# [DATA SHOWN]
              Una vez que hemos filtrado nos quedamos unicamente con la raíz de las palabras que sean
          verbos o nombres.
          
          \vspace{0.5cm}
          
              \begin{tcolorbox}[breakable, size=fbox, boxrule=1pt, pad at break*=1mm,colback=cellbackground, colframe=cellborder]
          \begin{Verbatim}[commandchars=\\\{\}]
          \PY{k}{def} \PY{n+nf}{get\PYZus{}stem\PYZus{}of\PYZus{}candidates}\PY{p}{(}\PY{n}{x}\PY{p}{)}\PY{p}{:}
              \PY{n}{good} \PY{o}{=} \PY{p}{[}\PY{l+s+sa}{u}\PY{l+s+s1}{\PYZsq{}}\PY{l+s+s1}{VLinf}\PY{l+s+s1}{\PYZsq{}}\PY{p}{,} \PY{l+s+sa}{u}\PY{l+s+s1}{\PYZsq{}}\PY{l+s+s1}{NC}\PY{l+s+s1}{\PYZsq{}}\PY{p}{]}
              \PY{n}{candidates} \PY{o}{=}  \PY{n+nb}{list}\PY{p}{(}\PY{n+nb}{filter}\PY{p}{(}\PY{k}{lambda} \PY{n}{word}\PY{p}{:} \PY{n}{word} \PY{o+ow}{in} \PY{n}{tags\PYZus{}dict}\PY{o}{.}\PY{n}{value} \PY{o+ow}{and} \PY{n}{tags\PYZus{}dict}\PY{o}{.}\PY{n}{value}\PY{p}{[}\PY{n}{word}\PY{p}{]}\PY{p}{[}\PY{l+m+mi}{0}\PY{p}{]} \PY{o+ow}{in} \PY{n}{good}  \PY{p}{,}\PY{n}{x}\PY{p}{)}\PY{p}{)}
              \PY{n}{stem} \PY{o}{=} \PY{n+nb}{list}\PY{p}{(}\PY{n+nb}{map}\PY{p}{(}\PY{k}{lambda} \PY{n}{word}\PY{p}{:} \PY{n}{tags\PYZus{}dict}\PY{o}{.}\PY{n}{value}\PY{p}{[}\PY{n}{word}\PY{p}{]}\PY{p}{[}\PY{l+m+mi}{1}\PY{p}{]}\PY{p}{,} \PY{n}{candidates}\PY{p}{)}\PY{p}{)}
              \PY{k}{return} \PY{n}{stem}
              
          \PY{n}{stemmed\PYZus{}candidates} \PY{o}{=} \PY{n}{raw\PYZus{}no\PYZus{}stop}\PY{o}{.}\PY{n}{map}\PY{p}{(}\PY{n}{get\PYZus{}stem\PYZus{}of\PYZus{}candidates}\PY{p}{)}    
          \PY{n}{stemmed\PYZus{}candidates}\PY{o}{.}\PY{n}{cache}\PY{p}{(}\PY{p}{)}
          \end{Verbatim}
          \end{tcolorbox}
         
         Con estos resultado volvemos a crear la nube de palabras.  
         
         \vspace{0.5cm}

# [TASK]
Give back each record above exactly as written.

# [WRITTEN RESPONSE]
              Una vez que hemos filtrado nos quedamos unicamente con la raíz de las palabras que sean
          verbos o nombres.
          
          \vspace{0.5cm}
          
              \begin{tcolorbox}[breakable, size=fbox, boxrule=1pt, pad at break*=1mm,colback=cellbackground, colframe=cellborder]
          \begin{Verbatim}[commandchars=\\\{\}]
          \PY{k}{def} \PY{n+nf}{get\PYZus{}stem\PYZus{}of\PYZus{}candidates}\PY{p}{(}\PY{n}{x}\PY{p}{)}\PY{p}{:}
              \PY{n}{good} \PY{o}{=} \PY{p}{[}\PY{l+s+sa}{u}\PY{l+s+s1}{\PYZsq{}}\PY{l+s+s1}{VLinf}\PY{l+s+s1}{\PYZsq{}}\PY{p}{,} \PY{l+s+sa}{u}\PY{l+s+s1}{\PYZsq{}}\PY{l+s+s1}{NC}\PY{l+s+s1}{\PYZsq{}}\PY{p}{]}
              \PY{n}{candidates} \PY{o}{=}  \PY{n+nb}{list}\PY{p}{(}\PY{n+nb}{filter}\PY{p}{(}\PY{k}{lambda} \PY{n}{word}\PY{p}{:} \PY{n}{word} \PY{o+ow}{in} \PY{n}{tags\PYZus{}dict}\PY{o}{.}\PY{n}{value} \PY{o+ow}{and} \PY{n}{tags\PYZus{}dict}\PY{o}{.}\PY{n}{value}\PY{p}{[}\PY{n}{word}\PY{p}{]}\PY{p}{[}\PY{l+m+mi}{0}\PY{p}{]} \PY{o+ow}{in} \PY{n}{good}  \PY{p}{,}\PY{n}{x}\PY{p}{)}\PY{p}{)}
              \PY{n}{stem} \PY{o}{=} \PY{n+nb}{list}\PY{p}{(}\PY{n+nb}{map}\PY{p}{(}\PY{k}{lambda} \PY{n}{word}\PY{p}{:} \PY{n}{tags\PYZus{}dict}\PY{o}{.}\PY{n}{value}\PY{p}{[}\PY{n}{word}\PY{p}{]}\PY{p}{[}\PY{l+m+mi}{1}\PY{p}{]}\PY{p}{,} \PY{n}{candidates}\PY{p}{)}\PY{p}{)}
              \PY{k}{return} \PY{n}{stem}
              
          \PY{n}{stemmed\PYZus{}candidates} \PY{o}{=} \PY{n}{raw\PYZus{}no\PYZus{}stop}\PY{o}{.}\PY{n}{map}\PY{p}{(}\PY{n}{get\PYZus{}stem\PYZus{}of\PYZus{}candidates}\PY{p}{)}    
          \PY{n}{stemmed\PYZus{}candidates}\PY{o}{.}\PY{n}{cache}\PY{p}{(}\PY{p}{)}
          \end{Verbatim}
          \end{tcolorbox}
         
         Con estos resultado volvemos a crear la nube de palabras.  
         
         \vspace{0.5cm}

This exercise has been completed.